Burbank’s strategies

In its Form ADV Part 2A, the firm lists its flagship strategy as global strategy, meaning it follows a portfolio of both long and short equities sourced worldwide.

To identify investment candidates, the portfolio managers start with macroeconomics (geopolitical issues). They then narrow the field by identifying investment themes and sectors with promise.

That is followed by bottom-up, fundamental research that helps them identify stocks (or, less frequently, other securities) that fit the theme or sectors they have previously identified, or finding a security that matches their interest in exposure to certain sectors.

In addition, the strategy involves risk management, where it looks at issues such as exposure to certain sectors, portfolio liquidity, hedging as well as daily risk levels and tolerances.

As noted, the main target is equities, but they might also put capital into derivatives, swaps, convertible securities and credit instruments.

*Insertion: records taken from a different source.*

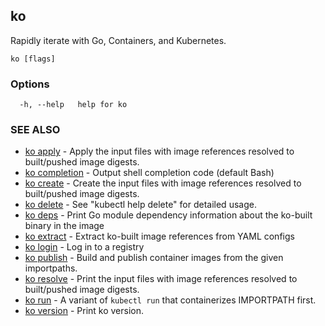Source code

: ## ko

Rapidly iterate with Go, Containers, and Kubernetes.

```
ko [flags]
```

### Options

```
  -h, --help   help for ko
```

### SEE ALSO

* [ko apply](ko_apply.md)	 - Apply the input files with image references resolved to built/pushed image digests.
* [ko completion](ko_completion.md)	 - Output shell completion code (default Bash)
* [ko create](ko_create.md)	 - Create the input files with image references resolved to built/pushed image digests.
* [ko delete](ko_delete.md)	 - See "kubectl help delete" for detailed usage.
* [ko deps](ko_deps.md)	 - Print Go module dependency information about the ko-built binary in the image
* [ko extract](ko_extract.md)	 - Extract ko-built image references from YAML configs
* [ko login](ko_login.md)	 - Log in to a registry
* [ko publish](ko_publish.md)	 - Build and publish container images from the given importpaths.
* [ko resolve](ko_resolve.md)	 - Print the input files with image references resolved to built/pushed image digests.
* [ko run](ko_run.md)	 - A variant of `kubectl run` that containerizes IMPORTPATH first.
* [ko version](ko_version.md)	 - Print ko version.

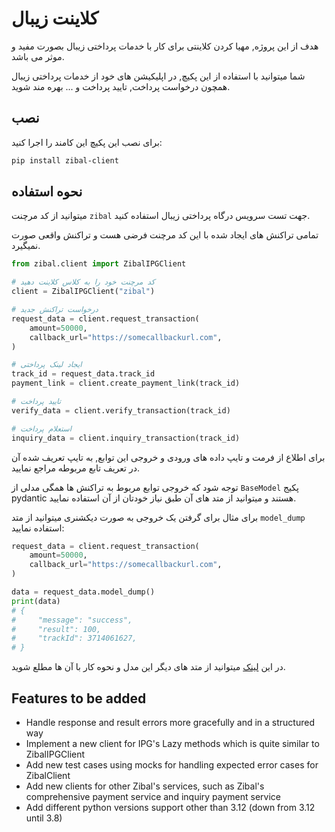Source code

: 
# کلاینت زیبال

هدف از این پروژه, مهیا کردن کلاینتی برای کار با 
خدمات پرداختی زیبال بصورت مفید و موثر می باشد. 

شما میتوانید با استفاده از این پکیچ, در اپلیکیشن های خود از خدمات  پرداختی زیبال همچون درخواست پرداخت, تایید پرداخت و ...  بهره مند شوید.

## نصب

برای نصب این پکیچ این کامند را اجرا کنید:

```bash
pip install zibal-client
```
    
## نحوه استفاده



میتوانید از کد مرچنت `zibal` جهت تست سرویس درگاه پرداختی زیبال استفاده کنید.

تمامی تراکنش های ایجاد شده با این کد مرچنت فرضی هست و تراکنش واقعی صورت نمیگیرد.


```python
from zibal.client import ZibalIPGClient

# کد مرچنت خود را به کلاس کلاینت دهید
client = ZibalIPGClient("zibal")

# درخواست تراکنش جدید
request_data = client.request_transaction(
    amount=50000,
    callback_url="https://somecallbackurl.com",
)

# ایجاد لینک پرداختی
track_id = request_data.track_id
payment_link = client.create_payment_link(track_id)

# تایید پرداخت
verify_data = client.verify_transaction(track_id)

# استعلام پرداخت
inquiry_data = client.inquiry_transaction(track_id)
```

برای اطلاع از فرمت و تایپ داده های ورودی و خروجی این توابع, به تایپ تعریف شده آن در تعریف تابع مربوطه مراجع نمایید.

توجه شود که خروجی توابع مربوط به تراکنش ها همگی مدلی از `BaseModel` پکیج pydantic هستند و میتوانید از متد های آن طبق نیاز خودتان از آن استفاده نمایید.

برای مثال برای گرفتن یک خروجی به صورت دیکشنری میتوانید از متد `model_dump` استفاده نمایید:

```python
request_data = client.request_transaction(
    amount=50000,
    callback_url="https://somecallbackurl.com",
)

data = request_data.model_dump()
print(data)
# {
#     "message": "success",
#     "result": 100,
#     "trackId": 3714061627,
# }

```

در این [لینک](https://docs.pydantic.dev/latest/api/base_model/) میتوانید از متد های دیگر این مدل و نحوه کار با آن ها مطلع شوید. 
## Features to be added

- Handle response and result errors more gracefully and in a structured way
- Implement a new client for IPG's Lazy methods which is quite similar to ZibalIPGClient
- Add new test cases using mocks for handling expected error cases for ZibalClient
- Add new clients for other Zibal's services, such as Zibal's comprehensive payment service and inquiry payment service
- Add different python versions support other than 3.12 (down from 3.12 until 3.8)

Because it is a global strategy, Burbank and his team say they think in terms of longer holding periods. Within that context, however, they may take on shorter-term trades when opportunities present themselves.

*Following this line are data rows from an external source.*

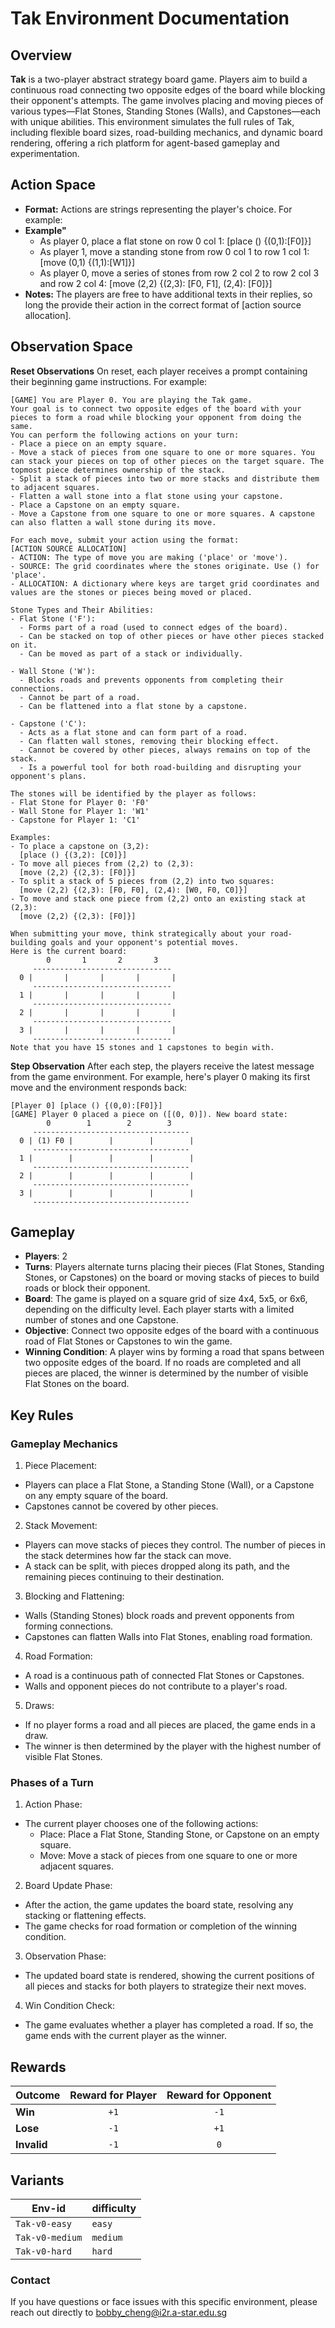 # Tak Environment Documentation

## Overview
**Tak** is a two-player abstract strategy board game. Players aim to build a continuous road connecting two opposite edges of the board while blocking their opponent's attempts. The game involves placing and moving pieces of various types—Flat Stones, Standing Stones (Walls), and Capstones—each with unique abilities. This environment simulates the full rules of Tak, including flexible board sizes, road-building mechanics, and dynamic board rendering, offering a rich platform for agent-based gameplay and experimentation.

## Action Space
- **Format:** Actions are strings representing the player's choice. For example:
- **Example"** 
    - As player 0, place a flat stone on row 0 col 1: [place () {(0,1):[F0]}]
    - As player 1, move a standing stone from row 0 col 1 to row 1 col 1: [move (0,1) {(1,1):[W1]}]
    - As player 0, move a series of stones from row 2 col 2 to row 2 col 3 and row 2 col 4: [move (2,2) {(2,3): [F0, F1], (2,4): [F0]}]
- **Notes:** The players are free to have additional texts in their replies, so long the provide their action in the correct format of [action source allocation].

## Observation Space
**Reset Observations**
On reset, each player receives a prompt containing their beginning game instructions. For example:
```plaintext
[GAME] You are Player 0. You are playing the Tak game.
Your goal is to connect two opposite edges of the board with your pieces to form a road while blocking your opponent from doing the same.
You can perform the following actions on your turn:
- Place a piece on an empty square.
- Move a stack of pieces from one square to one or more squares. You can stack your pieces on top of other pieces on the target square. The topmost piece determines ownership of the stack.
- Split a stack of pieces into two or more stacks and distribute them to adjacent squares.
- Flatten a wall stone into a flat stone using your capstone.
- Place a Capstone on an empty square.
- Move a Capstone from one square to one or more squares. A capstone can also flatten a wall stone during its move.

For each move, submit your action using the format:
[ACTION SOURCE ALLOCATION]
- ACTION: The type of move you are making ('place' or 'move').
- SOURCE: The grid coordinates where the stones originate. Use () for 'place'.
- ALLOCATION: A dictionary where keys are target grid coordinates and values are the stones or pieces being moved or placed.

Stone Types and Their Abilities:
- Flat Stone ('F'):
  - Forms part of a road (used to connect edges of the board).
  - Can be stacked on top of other pieces or have other pieces stacked on it.
  - Can be moved as part of a stack or individually.

- Wall Stone ('W'):
  - Blocks roads and prevents opponents from completing their connections.
  - Cannot be part of a road.
  - Can be flattened into a flat stone by a capstone.

- Capstone ('C'):
  - Acts as a flat stone and can form part of a road.
  - Can flatten wall stones, removing their blocking effect.
  - Cannot be covered by other pieces, always remains on top of the stack.
  - Is a powerful tool for both road-building and disrupting your opponent's plans.

The stones will be identified by the player as follows:
- Flat Stone for Player 0: 'F0'
- Wall Stone for Player 1: 'W1'
- Capstone for Player 1: 'C1'

Examples:
- To place a capstone on (3,2):
  [place () {(3,2): [C0]}]
- To move all pieces from (2,2) to (2,3):
  [move (2,2) {(2,3): [F0]}]
- To split a stack of 5 pieces from (2,2) into two squares:
  [move (2,2) {(2,3): [F0, F0], (2,4): [W0, F0, C0]}]
- To move and stack one piece from (2,2) onto an existing stack at (2,3):
  [move (2,2) {(2,3): [F0]}]

When submitting your move, think strategically about your road-building goals and your opponent's potential moves.
Here is the current board:
        0       1       2       3  
     -------------------------------
  0 |       |       |       |       |
     -------------------------------
  1 |       |       |       |       |
     -------------------------------
  2 |       |       |       |       |
     -------------------------------
  3 |       |       |       |       |
     -------------------------------
Note that you have 15 stones and 1 capstones to begin with.
```

**Step Observation**
After each step, the players receive the latest message from the game environment. For example, here's player 0 making its first move and the environment responds back:
```plaintext
[Player 0] [place () {(0,0):[F0]}]
[GAME] Player 0 placed a piece on ([(0, 0)]). New board state:
        0        1        2        3   
     -----------------------------------
  0 | (1) F0 |        |        |        |
     -----------------------------------
  1 |        |        |        |        |
     -----------------------------------
  2 |        |        |        |        |
     -----------------------------------
  3 |        |        |        |        |
     -----------------------------------
```

## Gameplay
- **Players**: 2
- **Turns**: Players alternate turns placing their pieces (Flat Stones, Standing Stones, or Capstones) on the board or moving stacks of pieces to build roads or block their opponent.
- **Board**: The game is played on a square grid of size 4x4, 5x5, or 6x6, depending on the difficulty level. Each player starts with a limited number of stones and one Capstone.
- **Objective**: Connect two opposite edges of the board with a continuous road of Flat Stones or Capstones to win the game.
- **Winning Condition**: A player wins by forming a road that spans between two opposite edges of the board. If no roads are completed and all pieces are placed, the winner is determined by the number of visible Flat Stones on the board.

## Key Rules
### Gameplay Mechanics
1. Piece Placement:
- Players can place a Flat Stone, a Standing Stone (Wall), or a Capstone on any empty square of the board.
- Capstones cannot be covered by other pieces.

2. Stack Movement:
- Players can move stacks of pieces they control. The number of pieces in the stack determines how far the stack can move.
- A stack can be split, with pieces dropped along its path, and the remaining pieces continuing to their destination.

3. Blocking and Flattening:
- Walls (Standing Stones) block roads and prevent opponents from forming connections.
- Capstones can flatten Walls into Flat Stones, enabling road formation.

4. Road Formation:
- A road is a continuous path of connected Flat Stones or Capstones.
- Walls and opponent pieces do not contribute to a player's road.

5. Draws:
- If no player forms a road and all pieces are placed, the game ends in a draw.
- The winner is then determined by the player with the highest number of visible Flat Stones.

### Phases of a Turn
1. Action Phase:
- The current player chooses one of the following actions:
    - Place: Place a Flat Stone, Standing Stone, or Capstone on an empty square.
    - Move: Move a stack of pieces from one square to one or more adjacent squares.

2. Board Update Phase:
- After the action, the game updates the board state, resolving any stacking or flattening effects.
- The game checks for road formation or completion of the winning condition.

3. Observation Phase:
- The updated board state is rendered, showing the current positions of all pieces and stacks for both players to strategize their next moves.

4. Win Condition Check:
- The game evaluates whether a player has completed a road. If so, the game ends with the current player as the winner.


## Rewards

| Outcome          | Reward for Player | Reward for Opponent |
|------------------|:-----------------:|:-------------------:|
| **Win**          | `+1`              | `-1`                |
| **Lose**         | `-1`              | `+1`                |
| **Invalid**      | `-1`              | `0`                 |

## Variants

| Env-id                  | difficulty       |
|-------------------------|------------------|
| `Tak-v0-easy`           | `easy`           |
| `Tak-v0-medium`         | `medium`         |
| `Tak-v0-hard`           | `hard`           |

### Contact
If you have questions or face issues with this specific environment, please reach out directly to bobby_cheng@i2r.a-star.edu.sg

The Passport Capital system also takes in some quantitative trading strategies, where they use mathematical and statistical models to try to find mispriced assets. In other words, prices that have deviated from statistical pricing patterns.

As well as the flagship fund, Global Strategies, the firm has three other funds: Passport Special Opportunities, the Passport Long-Short Strategy (now wound down) and the Passport Liquid Long-Shorts. While these funds may own some of the same securities as the flagship fund, each has its own profile, distinguished by returns, risk, liquidity or other factors. The Liquid Long-Short strategy does most of its trading at the beginning of each month, with some rebalancing taking place later in the month.

While not covered in the Form ADV Part 2A, there is a strong bearish sentiment that seems to have lingered since 2007-08. For example, CNBC reported in 2015 Burbank had managed to avoid the correction that occurred in August of that year. He told CNBC he had been expecting the correction for “some time,” and referred to the “last couple of years”.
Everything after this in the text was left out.